-------- DATA UNDER STUDY

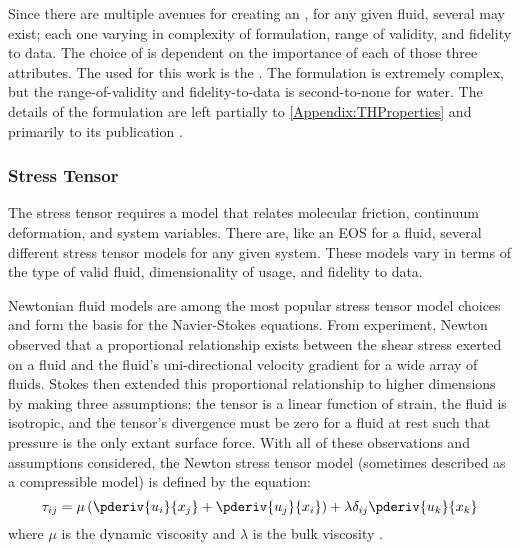 Since there are multiple avenues for creating an , for any given fluid, several may exist; each one varying in complexity of formulation, range of validity, and fidelity to data.
The choice of  is dependent on the importance of each of those three attributes.
The  used for this work is the .
The  formulation is extremely complex, but the range-of-validity and fidelity-to-data is second-to-none for water.
The details of the formulation are left partially to \cref{Appendix:THProperties} and primarily to its publication \cite{iapws_revised_2009}.



\subsubsection{Stress Tensor}
The stress tensor requires a model that relates molecular friction, continuum deformation, and system variables.
There are, like an EOS for a fluid, several different stress tensor models for any given system.
These models vary in terms of the type of valid fluid, dimensionality of usage, and fidelity to data.

Newtonian fluid models are among the most popular stress tensor model choices and form the basis for the Navier-Stokes equations.
From experiment, Newton observed that a proportional relationship exists between the shear stress exerted on a fluid and the fluid's uni-directional velocity gradient for a wide array of fluids.
Stokes then extended this proportional relationship to higher dimensions by making three assumptions: the tensor is a linear function of strain, the fluid is isotropic, and the tensor's divergence must be zero for a fluid at rest such that pressure is the only extant surface force.
With all of these observations and assumptions considered, the Newton stress tensor model (sometimes described as a compressible model) is defined by the equation:
\begin{equation}
    \tau_{ij} = \mu \left(\pderiv{u_i}{x_j} + \pderiv{u_j}{x_i}\right) + \lambda \delta_{ij} \pderiv{u_k}{x_k}
\end{equation}
where $\mu$ is the dynamic viscosity and $\lambda$ is the bulk viscosity \cite{johnson_handbook_1998-2}.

----------------

#### PROBLEM TO WORK ON:
Pictures should be left out when the records above are restated exactly.

#### TASK RESULT:
 Since there are multiple avenues for creating an , for any given fluid, several may exist; each one varying in complexity of formulation, range of validity, and fidelity to data.
The choice of  is dependent on the importance of each of those three attributes.
The  used for this work is the .
The  formulation is extremely complex, but the range-of-validity and fidelity-to-data is second-to-none for water.
The details of the formulation are left partially to \cref{Appendix:THProperties} and primarily to its publication \cite{iapws_revised_2009}.



\subsubsection{Stress Tensor}
The stress tensor requires a model that relates molecular friction, continuum deformation, and system variables.
There are, like an EOS for a fluid, several different stress tensor models for any given system.
These models vary in terms of the type of valid fluid, dimensionality of usage, and fidelity to data.

Newtonian fluid models are among the most popular stress tensor model choices and form the basis for the Navier-Stokes equations.
From experiment, Newton observed that a proportional relationship exists between the shear stress exerted on a fluid and the fluid's uni-directional velocity gradient for a wide array of fluids.
Stokes then extended this proportional relationship to higher dimensions by making three assumptions: the tensor is a linear function of strain, the fluid is isotropic, and the tensor's divergence must be zero for a fluid at rest such that pressure is the only extant surface force.
With all of these observations and assumptions considered, the Newton stress tensor model (sometimes described as a compressible model) is defined by the equation:
\begin{equation}
    \tau_{ij} = \mu \left(\pderiv{u_i}{x_j} + \pderiv{u_j}{x_i}\right) + \lambda \delta_{ij} \pderiv{u_k}{x_k}
\end{equation}
where $\mu$ is the dynamic viscosity and $\lambda$ is the bulk viscosity \cite{johnson_handbook_1998-2}.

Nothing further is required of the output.